Here's How You Turn the Police State Against Itself to Create Better Government

With the exponential growth of an incredibly intrusive surveillance state threatening to virtually destroy the Bill of Rights and the privacy of millions of Americans, the possibility of repealing or severely scaling back a federalized Big Brother in the United States seems remote. The technology at the state's fingertips, combined with political representation which loves having their eyes on our emails, phone calls, and wallets, make the struggle for civil liberties even more daunting.

Like it or not, the technology that enabled the U.S. to erect a vast network of surveillance and spy agencies is here to stay. But rather than look to Congress or political reform to limit the excesses of the surveillance state, creating millions of Little Brothers with their eyes carefully watching those in power may be the most effective way of keeping government in check and safeguarding constitutional liberties.

In a recent article at Reason, Ronald Bailey discusses one of the many benefits of Manhattan Federal District Court Judge Shira A. Scheindlin's recent challenge to New York City's stop-and-frisk program. In addition to finding the policy unconstitutional, Scheindlin also wants police officers in the areas of New York with the highest stop-and-frisk incidents to wear video cameras for one year.

As Bailey argues, "Earlier this year, a 12-month study by Cambridge University researchers revealed that when the city of Rialto, California, required its cops to wear cameras, the number of complaints filed against officers fell by 88% and the use of force by officers dropped by almost 60%. Watched cops are polite cops."

Watch how the cameras affected the way Rialto's officers acted below:

If the Cambridge University study is any indication of success, then Scheindlin's ruling that NYPD officers must wear cameras on their badges is both a model for the entire country, a victory for civil liberties, and proof that the same tools used to shred our privacy rights can be used against the state to restrain it.

As the power and weaponry of law enforcement ages continues to swell, this innovation could not come at a better time. Starting with the war on drugs and continuing with the war on terror, state police have become highly militarized, beholden to federal money, increasingly unaccountable, and tend to treat the Bill of Rights as an inconvenience to ignore rather than principles they swore an oath to protect. "Civil forfeiture" laws allow police to literally steal private property without even being charged of a crime, let alone due process.

Because of these developments, there are now over 50,000 SWAT raids annually in America — the types of raids that were designed for and then perfected in the streets of Fallujah and Kandahar. Without radical restraints on the state's power to initiate and dispense lethal force through its law enforcement agencies, our rights to life, liberty, and property are and will continue to be severely threatened.

Yet despite the fact that U.S. law enforcement eerily resembles East Germany's Stasi with even greater technological tools to inflict terror, according to the Cambridge University study, all it takes is a tiny little camera on a cop's chest to drastically minimize abuse, arbitrary coercion, and makes cops act like the peace officers they are intended to be.

Many states have laws against the private filming of police officers using cell-phone and other personal cameras.
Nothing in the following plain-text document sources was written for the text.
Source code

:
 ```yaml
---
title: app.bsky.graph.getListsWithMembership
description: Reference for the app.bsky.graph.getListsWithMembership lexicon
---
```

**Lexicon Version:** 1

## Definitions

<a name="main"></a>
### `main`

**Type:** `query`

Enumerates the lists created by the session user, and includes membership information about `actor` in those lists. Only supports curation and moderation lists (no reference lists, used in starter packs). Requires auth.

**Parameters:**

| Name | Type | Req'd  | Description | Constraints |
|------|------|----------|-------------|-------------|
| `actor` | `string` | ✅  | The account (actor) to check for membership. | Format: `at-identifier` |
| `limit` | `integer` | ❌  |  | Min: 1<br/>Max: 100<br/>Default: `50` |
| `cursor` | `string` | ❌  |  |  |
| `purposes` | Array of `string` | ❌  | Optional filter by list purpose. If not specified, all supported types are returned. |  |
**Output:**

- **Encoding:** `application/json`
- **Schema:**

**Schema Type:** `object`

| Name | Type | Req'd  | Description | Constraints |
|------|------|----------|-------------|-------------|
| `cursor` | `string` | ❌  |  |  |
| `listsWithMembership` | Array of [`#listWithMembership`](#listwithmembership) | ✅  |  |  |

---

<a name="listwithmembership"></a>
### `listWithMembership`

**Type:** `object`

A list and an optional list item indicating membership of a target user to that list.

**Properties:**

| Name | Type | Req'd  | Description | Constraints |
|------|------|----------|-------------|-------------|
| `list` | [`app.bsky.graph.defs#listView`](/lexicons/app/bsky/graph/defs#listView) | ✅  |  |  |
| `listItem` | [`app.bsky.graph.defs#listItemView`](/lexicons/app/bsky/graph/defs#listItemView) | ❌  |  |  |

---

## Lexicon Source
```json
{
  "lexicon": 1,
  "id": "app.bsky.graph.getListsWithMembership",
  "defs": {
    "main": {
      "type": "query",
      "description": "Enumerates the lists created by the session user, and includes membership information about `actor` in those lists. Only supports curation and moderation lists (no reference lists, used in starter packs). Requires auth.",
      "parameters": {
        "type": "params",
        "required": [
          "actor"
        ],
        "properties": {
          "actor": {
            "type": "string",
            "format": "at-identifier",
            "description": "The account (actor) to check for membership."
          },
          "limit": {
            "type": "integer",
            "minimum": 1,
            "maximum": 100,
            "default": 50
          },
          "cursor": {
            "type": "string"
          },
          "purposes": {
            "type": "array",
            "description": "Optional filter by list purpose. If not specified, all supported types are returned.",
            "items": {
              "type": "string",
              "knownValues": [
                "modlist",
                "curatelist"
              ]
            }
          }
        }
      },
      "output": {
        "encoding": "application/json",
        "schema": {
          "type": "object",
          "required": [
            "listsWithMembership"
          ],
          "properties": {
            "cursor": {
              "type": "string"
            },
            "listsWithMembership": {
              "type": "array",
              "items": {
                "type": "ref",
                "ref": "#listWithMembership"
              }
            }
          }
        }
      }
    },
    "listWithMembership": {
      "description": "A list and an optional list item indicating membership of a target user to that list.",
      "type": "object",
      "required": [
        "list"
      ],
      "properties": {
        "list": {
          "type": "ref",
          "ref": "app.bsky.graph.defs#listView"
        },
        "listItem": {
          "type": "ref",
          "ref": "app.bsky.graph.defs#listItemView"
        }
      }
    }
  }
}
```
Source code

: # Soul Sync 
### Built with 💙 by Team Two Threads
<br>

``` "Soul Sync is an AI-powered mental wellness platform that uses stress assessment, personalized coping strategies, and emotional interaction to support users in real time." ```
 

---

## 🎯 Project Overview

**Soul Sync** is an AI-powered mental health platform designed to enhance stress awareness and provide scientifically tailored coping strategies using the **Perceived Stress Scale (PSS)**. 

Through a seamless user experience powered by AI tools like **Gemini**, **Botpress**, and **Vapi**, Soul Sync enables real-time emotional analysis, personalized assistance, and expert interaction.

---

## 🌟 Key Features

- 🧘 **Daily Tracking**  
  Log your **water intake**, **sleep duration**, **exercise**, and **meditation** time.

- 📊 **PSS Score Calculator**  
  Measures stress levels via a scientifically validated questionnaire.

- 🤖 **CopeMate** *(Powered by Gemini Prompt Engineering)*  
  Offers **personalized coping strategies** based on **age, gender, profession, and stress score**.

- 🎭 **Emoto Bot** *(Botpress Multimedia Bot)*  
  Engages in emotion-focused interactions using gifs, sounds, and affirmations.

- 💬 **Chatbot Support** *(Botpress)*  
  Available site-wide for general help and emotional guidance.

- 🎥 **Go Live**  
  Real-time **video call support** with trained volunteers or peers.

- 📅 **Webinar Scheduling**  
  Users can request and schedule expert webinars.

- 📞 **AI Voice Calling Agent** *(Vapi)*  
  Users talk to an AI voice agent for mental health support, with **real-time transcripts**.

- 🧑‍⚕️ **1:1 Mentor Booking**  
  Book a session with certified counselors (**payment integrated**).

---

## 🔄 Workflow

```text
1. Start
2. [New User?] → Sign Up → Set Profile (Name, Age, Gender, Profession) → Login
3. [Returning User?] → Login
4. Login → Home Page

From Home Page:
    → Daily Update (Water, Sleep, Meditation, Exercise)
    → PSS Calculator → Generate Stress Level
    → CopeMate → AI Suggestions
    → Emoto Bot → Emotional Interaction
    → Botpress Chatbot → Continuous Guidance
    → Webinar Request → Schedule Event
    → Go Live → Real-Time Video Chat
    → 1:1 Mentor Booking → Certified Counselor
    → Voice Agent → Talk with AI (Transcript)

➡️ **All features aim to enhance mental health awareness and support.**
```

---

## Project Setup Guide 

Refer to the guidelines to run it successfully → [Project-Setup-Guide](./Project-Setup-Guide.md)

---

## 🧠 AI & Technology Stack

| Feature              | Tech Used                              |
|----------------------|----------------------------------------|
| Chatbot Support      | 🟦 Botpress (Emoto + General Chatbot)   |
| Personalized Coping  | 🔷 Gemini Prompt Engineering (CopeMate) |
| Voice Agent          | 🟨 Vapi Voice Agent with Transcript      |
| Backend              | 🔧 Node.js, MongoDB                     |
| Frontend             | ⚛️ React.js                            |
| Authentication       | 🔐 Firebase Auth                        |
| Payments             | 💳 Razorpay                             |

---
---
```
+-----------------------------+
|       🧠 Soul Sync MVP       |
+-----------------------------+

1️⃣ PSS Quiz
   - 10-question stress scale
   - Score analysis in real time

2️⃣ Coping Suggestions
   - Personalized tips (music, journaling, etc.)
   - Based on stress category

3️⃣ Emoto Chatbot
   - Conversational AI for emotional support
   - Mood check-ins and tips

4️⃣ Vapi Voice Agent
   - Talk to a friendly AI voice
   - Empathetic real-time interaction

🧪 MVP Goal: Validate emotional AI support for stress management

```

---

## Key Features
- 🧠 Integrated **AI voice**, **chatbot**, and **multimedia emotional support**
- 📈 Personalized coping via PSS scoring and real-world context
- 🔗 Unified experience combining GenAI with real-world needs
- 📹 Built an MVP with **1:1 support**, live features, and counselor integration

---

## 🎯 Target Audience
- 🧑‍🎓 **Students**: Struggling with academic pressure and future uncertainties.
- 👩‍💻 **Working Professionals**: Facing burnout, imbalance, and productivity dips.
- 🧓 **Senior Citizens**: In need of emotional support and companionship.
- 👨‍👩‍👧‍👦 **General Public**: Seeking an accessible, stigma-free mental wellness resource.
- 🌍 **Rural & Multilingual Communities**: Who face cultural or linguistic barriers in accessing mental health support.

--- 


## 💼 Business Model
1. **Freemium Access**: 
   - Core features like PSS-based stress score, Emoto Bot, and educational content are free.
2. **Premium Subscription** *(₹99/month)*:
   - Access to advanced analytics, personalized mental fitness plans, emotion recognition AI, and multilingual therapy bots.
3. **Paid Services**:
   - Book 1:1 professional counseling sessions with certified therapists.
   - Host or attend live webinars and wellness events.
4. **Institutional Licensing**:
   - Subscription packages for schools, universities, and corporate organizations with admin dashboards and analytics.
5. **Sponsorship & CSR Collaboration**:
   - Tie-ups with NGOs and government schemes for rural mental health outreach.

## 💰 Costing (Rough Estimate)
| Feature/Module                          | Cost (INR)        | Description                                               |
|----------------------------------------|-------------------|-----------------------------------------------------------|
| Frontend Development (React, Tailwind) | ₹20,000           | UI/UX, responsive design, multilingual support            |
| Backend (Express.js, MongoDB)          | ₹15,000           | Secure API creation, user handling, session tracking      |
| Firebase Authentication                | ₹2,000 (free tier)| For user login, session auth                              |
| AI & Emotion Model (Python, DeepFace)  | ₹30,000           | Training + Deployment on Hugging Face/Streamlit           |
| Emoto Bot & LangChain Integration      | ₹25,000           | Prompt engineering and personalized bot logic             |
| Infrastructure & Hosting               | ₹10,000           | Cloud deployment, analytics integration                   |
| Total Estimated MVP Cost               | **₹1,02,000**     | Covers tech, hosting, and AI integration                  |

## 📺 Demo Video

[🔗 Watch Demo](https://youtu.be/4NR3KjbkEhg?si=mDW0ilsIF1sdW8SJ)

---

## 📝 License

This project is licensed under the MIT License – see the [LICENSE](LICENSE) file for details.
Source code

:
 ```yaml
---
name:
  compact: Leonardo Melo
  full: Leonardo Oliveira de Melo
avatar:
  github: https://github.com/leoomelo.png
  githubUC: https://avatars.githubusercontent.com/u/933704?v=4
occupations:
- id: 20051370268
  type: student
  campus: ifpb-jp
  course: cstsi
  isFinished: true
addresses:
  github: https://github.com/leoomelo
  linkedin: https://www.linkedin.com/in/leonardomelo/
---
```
Yet as Bailey also points out, "Video recordings help shield officers from false accusations of abuse as well as protecting the public against police misconduct."

How do we apply the technology that keeps both private citizens and law enforcement officers safer and more accountable to the surveillance state, the NSA, and other Orwellian federal agencies? C-SPAN, with video recordings of Congressional debates and speeches, could be a model. Former Congressman Ron Paul used to joke that cameras belonged in the Oval Office, not in the face of the American people. Now that's some transparency we can all get behind!

Realistically, like most positive social change, keeping an eye on Big Brother will come from the bottom up. There are apps that allow you to boycott corporate monsters, film police without them knowing it, and communicate more privately. Surely these same tools could be used to not only shine the light on government corruption but help circumvent the surveillance state.

The most important feature behind these concepts is the idea that individuals, society, our institutions, and innovations like technology can and should exist as a bulwark against criminality, whether the thieves wear black masks, congressional suits, or shiny badges. The Constitution is a document intended to restrict state power, not champion it. While most of that document's wisdom is a dead letter these days, its spirit can be found in the power of technology and private individuals to keep a watchful eye on state power.